Restate exactly, and only, the lines from the one with "- **Orders** –" through the end of the data, with both of those end lines kept. Drop any pictures.

▶ **Dataset content**:
══════════

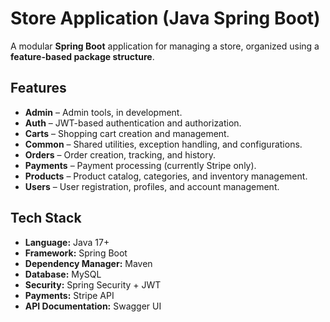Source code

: # Store Application (Java Spring Boot)

A modular **Spring Boot** application for managing a store, organized using a **feature-based package structure**.

## Features
- **Admin** – Admin tools, in development.
- **Auth** – JWT-based authentication and authorization.
- **Carts** – Shopping cart creation and management.
- **Common** – Shared utilities, exception handling, and configurations.
- **Orders** – Order creation, tracking, and history.
- **Payments** – Payment processing (currently Stripe only).
- **Products** – Product catalog, categories, and inventory management.
- **Users** – User registration, profiles, and account management.

## Tech Stack
- **Language:** Java 17+
- **Framework:** Spring Boot
- **Dependency Manager:** Maven
- **Database:** MySQL
- **Security:** Spring Security + JWT
- **Payments:** Stripe API
- **API Documentation:** Swagger UI





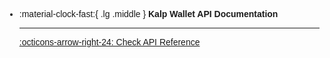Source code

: <style> body {  font-family: "Source Sans 3", sans-serif!important; }</style>
<link href="https://fonts.googleapis.com/css2?family=Source+Sans+3:ital,wght@0,200..900;1,200..900&display=swap" rel="stylesheet">    <link rel="stylesheet" href="https://fonts.googleapis.com/icon?family=Material+Icons">

<div class="grid cards" markdown>

-   :material-clock-fast:{ .lg .middle } __Kalp Wallet API Documentation__

    ---


    [:octicons-arrow-right-24: Check API Reference](https://app.swaggerhub.com/apis/SIDDHESHPATANKAR_1/kalp-wallet_open_api_documentation/1.0.0)

</div>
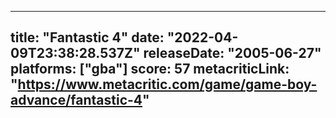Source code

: 
---
title: "Fantastic 4"
date: "2022-04-09T23:38:28.537Z"
releaseDate: "2005-06-27"
platforms: ["gba"]
score: 57
metacriticLink: "https://www.metacritic.com/game/game-boy-advance/fantastic-4"
---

══════════

▶ **Result for this task**:
- **Orders** – Order creation, tracking, and history.
- **Payments** – Payment processing (currently Stripe only).
- **Products** – Product catalog, categories, and inventory management.
- **Users** – User registration, profiles, and account management.

## Tech Stack
- **Language:** Java 17+
- **Framework:** Spring Boot
- **Dependency Manager:** Maven
- **Database:** MySQL
- **Security:** Spring Security + JWT
- **Payments:** Stripe API
- **API Documentation:** Swagger UI





Source code

: <style> body {  font-family: "Source Sans 3", sans-serif!important; }</style>
<link href="https://fonts.googleapis.com/css2?family=Source+Sans+3:ital,wght@0,200..900;1,200..900&display=swap" rel="stylesheet">    <link rel="stylesheet" href="https://fonts.googleapis.com/icon?family=Material+Icons">

<div class="grid cards" markdown>

-   :material-clock-fast:{ .lg .middle } __Kalp Wallet API Documentation__

    ---


    [:octicons-arrow-right-24: Check API Reference](https://app.swaggerhub.com/apis/SIDDHESHPATANKAR_1/kalp-wallet_open_api_documentation/1.0.0)

</div>
Source code

: 
---
title: "Fantastic 4"
date: "2022-04-09T23:38:28.537Z"
releaseDate: "2005-06-27"
platforms: ["gba"]
score: 57
metacriticLink: "https://www.metacritic.com/game/game-boy-advance/fantastic-4"
---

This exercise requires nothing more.